__WHAT NEEDS TO BE DONE__
The answer should be an exact copy of the data.
──────── DATA EXCERPTS
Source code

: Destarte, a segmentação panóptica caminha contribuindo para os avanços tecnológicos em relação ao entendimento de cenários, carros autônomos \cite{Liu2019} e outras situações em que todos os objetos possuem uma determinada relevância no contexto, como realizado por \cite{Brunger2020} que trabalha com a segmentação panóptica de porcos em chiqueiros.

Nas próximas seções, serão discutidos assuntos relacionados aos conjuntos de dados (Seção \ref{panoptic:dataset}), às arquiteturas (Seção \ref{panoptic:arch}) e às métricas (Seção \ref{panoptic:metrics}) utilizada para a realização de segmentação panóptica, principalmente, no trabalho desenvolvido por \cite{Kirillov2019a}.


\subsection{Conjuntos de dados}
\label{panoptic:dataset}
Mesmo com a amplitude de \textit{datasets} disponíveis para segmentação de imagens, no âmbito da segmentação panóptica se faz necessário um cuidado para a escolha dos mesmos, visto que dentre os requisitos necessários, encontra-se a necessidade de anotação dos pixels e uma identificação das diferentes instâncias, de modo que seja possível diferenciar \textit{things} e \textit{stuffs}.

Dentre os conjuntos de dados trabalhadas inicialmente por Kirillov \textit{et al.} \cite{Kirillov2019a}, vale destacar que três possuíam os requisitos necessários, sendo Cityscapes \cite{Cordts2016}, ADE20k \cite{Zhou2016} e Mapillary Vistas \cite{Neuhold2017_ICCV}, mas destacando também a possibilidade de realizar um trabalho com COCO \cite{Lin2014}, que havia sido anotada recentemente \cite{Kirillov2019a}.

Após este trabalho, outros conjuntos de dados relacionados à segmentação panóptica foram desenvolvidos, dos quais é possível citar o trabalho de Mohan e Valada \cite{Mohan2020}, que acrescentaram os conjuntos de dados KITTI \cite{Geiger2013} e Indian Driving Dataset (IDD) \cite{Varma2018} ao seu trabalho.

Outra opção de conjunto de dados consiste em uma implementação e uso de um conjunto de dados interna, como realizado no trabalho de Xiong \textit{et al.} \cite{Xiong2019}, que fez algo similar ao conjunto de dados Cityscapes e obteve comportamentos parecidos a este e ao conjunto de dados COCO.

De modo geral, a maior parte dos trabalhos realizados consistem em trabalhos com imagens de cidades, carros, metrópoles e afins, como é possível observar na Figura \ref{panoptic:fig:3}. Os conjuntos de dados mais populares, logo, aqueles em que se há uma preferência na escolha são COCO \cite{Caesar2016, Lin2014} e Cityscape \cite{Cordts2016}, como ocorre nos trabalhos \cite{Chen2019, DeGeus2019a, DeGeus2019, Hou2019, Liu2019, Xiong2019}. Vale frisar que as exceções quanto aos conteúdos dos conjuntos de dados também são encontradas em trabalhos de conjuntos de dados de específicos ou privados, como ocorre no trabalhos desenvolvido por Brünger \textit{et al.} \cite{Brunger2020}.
────────────────
__PROBLEM SOLUTION__
Source code

: Destarte, a segmentação panóptica caminha contribuindo para os avanços tecnológicos em relação ao entendimento de cenários, carros autônomos \cite{Liu2019} e outras situações em que todos os objetos possuem uma determinada relevância no contexto, como realizado por \cite{Brunger2020} que trabalha com a segmentação panóptica de porcos em chiqueiros.

Nas próximas seções, serão discutidos assuntos relacionados aos conjuntos de dados (Seção \ref{panoptic:dataset}), às arquiteturas (Seção \ref{panoptic:arch}) e às métricas (Seção \ref{panoptic:metrics}) utilizada para a realização de segmentação panóptica, principalmente, no trabalho desenvolvido por \cite{Kirillov2019a}.


\subsection{Conjuntos de dados}
\label{panoptic:dataset}
Mesmo com a amplitude de \textit{datasets} disponíveis para segmentação de imagens, no âmbito da segmentação panóptica se faz necessário um cuidado para a escolha dos mesmos, visto que dentre os requisitos necessários, encontra-se a necessidade de anotação dos pixels e uma identificação das diferentes instâncias, de modo que seja possível diferenciar \textit{things} e \textit{stuffs}.

Dentre os conjuntos de dados trabalhadas inicialmente por Kirillov \textit{et al.} \cite{Kirillov2019a}, vale destacar que três possuíam os requisitos necessários, sendo Cityscapes \cite{Cordts2016}, ADE20k \cite{Zhou2016} e Mapillary Vistas \cite{Neuhold2017_ICCV}, mas destacando também a possibilidade de realizar um trabalho com COCO \cite{Lin2014}, que havia sido anotada recentemente \cite{Kirillov2019a}.

Após este trabalho, outros conjuntos de dados relacionados à segmentação panóptica foram desenvolvidos, dos quais é possível citar o trabalho de Mohan e Valada \cite{Mohan2020}, que acrescentaram os conjuntos de dados KITTI \cite{Geiger2013} e Indian Driving Dataset (IDD) \cite{Varma2018} ao seu trabalho.

Outra opção de conjunto de dados consiste em uma implementação e uso de um conjunto de dados interna, como realizado no trabalho de Xiong \textit{et al.} \cite{Xiong2019}, que fez algo similar ao conjunto de dados Cityscapes e obteve comportamentos parecidos a este e ao conjunto de dados COCO.

De modo geral, a maior parte dos trabalhos realizados consistem em trabalhos com imagens de cidades, carros, metrópoles e afins, como é possível observar na Figura \ref{panoptic:fig:3}. Os conjuntos de dados mais populares, logo, aqueles em que se há uma preferência na escolha são COCO \cite{Caesar2016, Lin2014} e Cityscape \cite{Cordts2016}, como ocorre nos trabalhos \cite{Chen2019, DeGeus2019a, DeGeus2019, Hou2019, Liu2019, Xiong2019}. Vale frisar que as exceções quanto aos conteúdos dos conjuntos de dados também são encontradas em trabalhos de conjuntos de dados de específicos ou privados, como ocorre no trabalhos desenvolvido por Brünger \textit{et al.} \cite{Brunger2020}.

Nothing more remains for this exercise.